Comment by code_martial

Comment by code_martial 10 hours ago

Here’s a conceptual background about how and why HTTP/3 came to be (recollected from memory):

HTTP/1.0 was built primarily as a textual request-response protocol over the very suitable TCP protocol which guaranteed reliable byte stream semantics. The usual pattern was to use a TCP connection to exchange a request and response pair.

As websites grew more complex, a web page was no longer just one document but a collection of resources stitched together into a main document. Many of these resources came from the same source, so HTTP/1.1 came along with one main optimisation — the ability to reuse a connection for multiple resources using Keep Alive semantics.
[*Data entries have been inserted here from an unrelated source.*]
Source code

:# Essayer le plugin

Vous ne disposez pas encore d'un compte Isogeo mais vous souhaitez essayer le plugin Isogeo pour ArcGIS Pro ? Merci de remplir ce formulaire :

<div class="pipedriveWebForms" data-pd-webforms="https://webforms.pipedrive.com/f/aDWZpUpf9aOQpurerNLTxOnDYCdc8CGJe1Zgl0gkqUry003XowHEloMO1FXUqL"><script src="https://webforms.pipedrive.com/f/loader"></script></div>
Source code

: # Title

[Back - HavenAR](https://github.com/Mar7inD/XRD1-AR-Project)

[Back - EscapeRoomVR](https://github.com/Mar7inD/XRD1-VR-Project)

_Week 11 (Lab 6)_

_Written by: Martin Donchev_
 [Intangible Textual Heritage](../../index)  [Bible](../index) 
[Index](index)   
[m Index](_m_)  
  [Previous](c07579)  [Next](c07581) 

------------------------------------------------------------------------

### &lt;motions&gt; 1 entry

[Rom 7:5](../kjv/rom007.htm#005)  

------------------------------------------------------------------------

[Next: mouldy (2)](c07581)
This was important because TCP connections and TLS (nee SSL) took many round-trips to get established and transmitting at optimal speed. Latency is one thing that cannot be optimised by adding more hardware because it’s a function of physical distance and network topology.

HTTP/2 came along as a way to improve performance for dynamic applications that were relying more and more on continuous bi-directional data exchange and not just one-and-done resource downloads. Two of its biggest advancements were faster (fewer round-trips) TLS negotiation and the concept of multiple streams over the same TCP connection.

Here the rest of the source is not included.